Melihat potensinya, Bali memiliki kekayaan yang luar biasa di bidang kesenian khususnya di bidang seni tari. Bila ditinjau dari karakternya, tari Bali dapat dibedakan menjadi tari putra dan tari putri. Sedangkan bila dilihat dari sisi koreografi, tari Bali dapat dipilah menjadi tari tunggal, duet, trio dan kelompok. Dibedakan dari sejarahnya, tari Bali dapat dibagi menjadi tari klasik atau tradisional serta tari kreasi baru.
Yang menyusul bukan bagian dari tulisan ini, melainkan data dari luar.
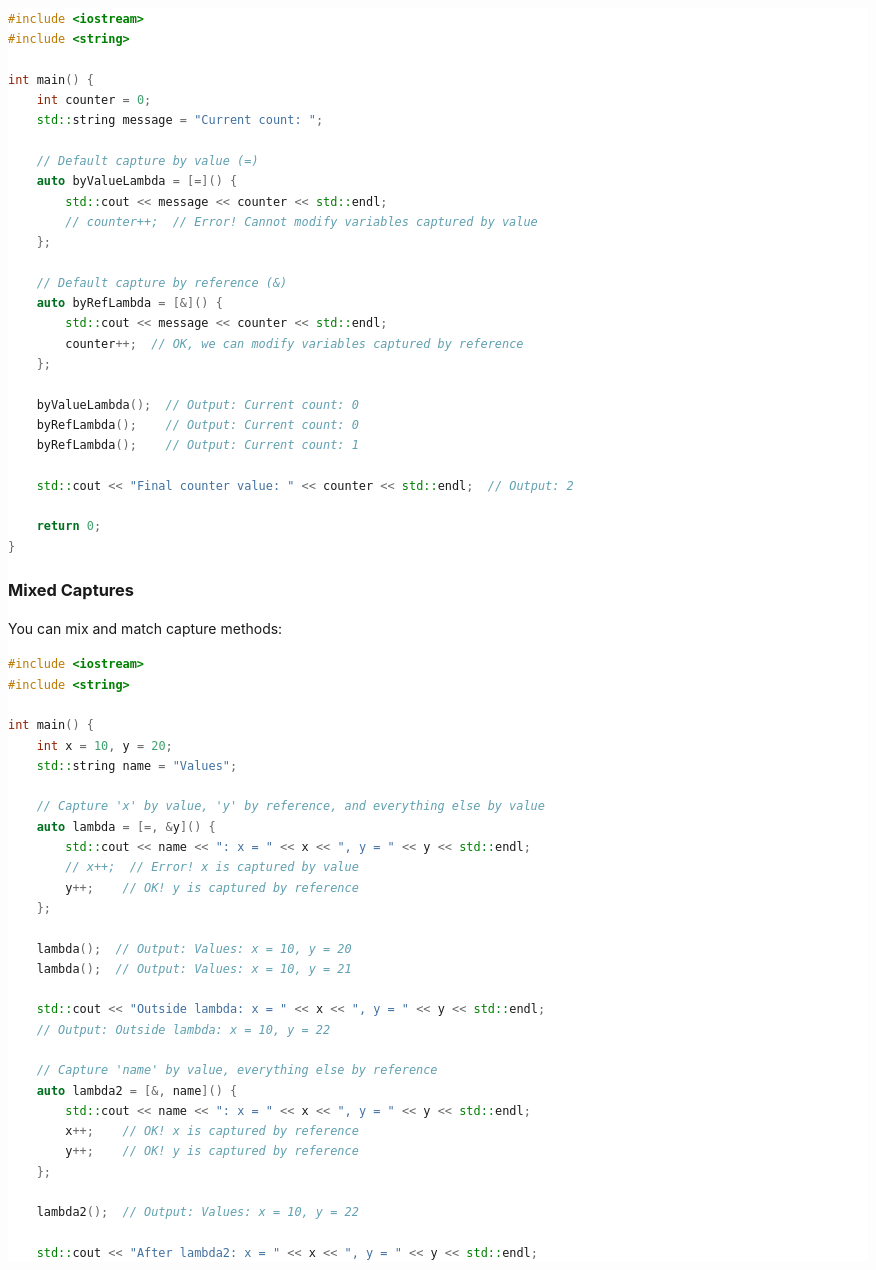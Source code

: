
 ```cpp
#include <iostream>
#include <string>

int main() {
    int counter = 0;
    std::string message = "Current count: ";
    
    // Default capture by value (=)
    auto byValueLambda = [=]() {
        std::cout << message << counter << std::endl;
        // counter++;  // Error! Cannot modify variables captured by value
    };
    
    // Default capture by reference (&)
    auto byRefLambda = [&]() {
        std::cout << message << counter << std::endl;
        counter++;  // OK, we can modify variables captured by reference
    };
    
    byValueLambda();  // Output: Current count: 0
    byRefLambda();    // Output: Current count: 0
    byRefLambda();    // Output: Current count: 1
    
    std::cout << "Final counter value: " << counter << std::endl;  // Output: 2
    
    return 0;
}
```

### Mixed Captures

You can mix and match capture methods:

```cpp
#include <iostream>
#include <string>

int main() {
    int x = 10, y = 20;
    std::string name = "Values";
    
    // Capture 'x' by value, 'y' by reference, and everything else by value
    auto lambda = [=, &y]() {
        std::cout << name << ": x = " << x << ", y = " << y << std::endl;
        // x++;  // Error! x is captured by value
        y++;    // OK! y is captured by reference
    };
    
    lambda();  // Output: Values: x = 10, y = 20
    lambda();  // Output: Values: x = 10, y = 21
    
    std::cout << "Outside lambda: x = " << x << ", y = " << y << std::endl;
    // Output: Outside lambda: x = 10, y = 22
    
    // Capture 'name' by value, everything else by reference
    auto lambda2 = [&, name]() {
        std::cout << name << ": x = " << x << ", y = " << y << std::endl;
        x++;    // OK! x is captured by reference
        y++;    // OK! y is captured by reference
    };
    
    lambda2();  // Output: Values: x = 10, y = 22
    
    std::cout << "After lambda2: x = " << x << ", y = " << y << std::endl;
```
Khusus mengenai tari klasik, tari-tarian yang termasuk kategori ini telah berkembang sejak jaman kerajaan. Adapun jenis tarian yang dapat dimasukkan dalam kelompok ini antara lain yaitu Gambuh, Topeng, Arja dan Legong. Semua tarian tersebut merupakan masterpiece yang telah membawa nama Bali ke dunia internasional dikarenakan nilai artistiknya yang tinggi dan membutuhkan teknik tari Bali yang baik untuk membawakannya.
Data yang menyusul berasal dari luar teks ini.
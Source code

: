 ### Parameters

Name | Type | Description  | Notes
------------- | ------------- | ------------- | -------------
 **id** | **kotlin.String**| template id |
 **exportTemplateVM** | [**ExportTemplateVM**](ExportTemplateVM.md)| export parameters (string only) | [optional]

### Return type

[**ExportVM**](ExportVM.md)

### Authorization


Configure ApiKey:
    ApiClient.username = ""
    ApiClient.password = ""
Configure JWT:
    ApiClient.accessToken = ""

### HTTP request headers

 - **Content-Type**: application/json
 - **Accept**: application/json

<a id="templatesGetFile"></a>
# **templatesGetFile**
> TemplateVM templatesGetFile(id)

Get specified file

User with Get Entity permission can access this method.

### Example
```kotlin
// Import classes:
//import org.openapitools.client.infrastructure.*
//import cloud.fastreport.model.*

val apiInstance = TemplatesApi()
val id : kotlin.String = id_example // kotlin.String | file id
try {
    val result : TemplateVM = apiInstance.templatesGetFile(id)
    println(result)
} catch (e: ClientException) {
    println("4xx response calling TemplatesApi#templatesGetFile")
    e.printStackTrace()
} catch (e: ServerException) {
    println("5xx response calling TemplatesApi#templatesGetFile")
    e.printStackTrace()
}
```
Di Bali, terdapat banyak pusat-pusat pengembangan tari klasik yang masih bertahan hingga kini. Di desa  Pedungan dan desa Batuan misalnya, semenjak dulu telah berkembang kesenian Gambuh. Di desa Peliatan dan Saba, berkembang tari Legong Keraton dengan pengembangan gaya masing-masing. Serta banyak lagi desa-desa lainnya yang merupakan tempat-tempat pengembangan tari-tari klasik yang masih tetap kuat mempertahankan tradisinya.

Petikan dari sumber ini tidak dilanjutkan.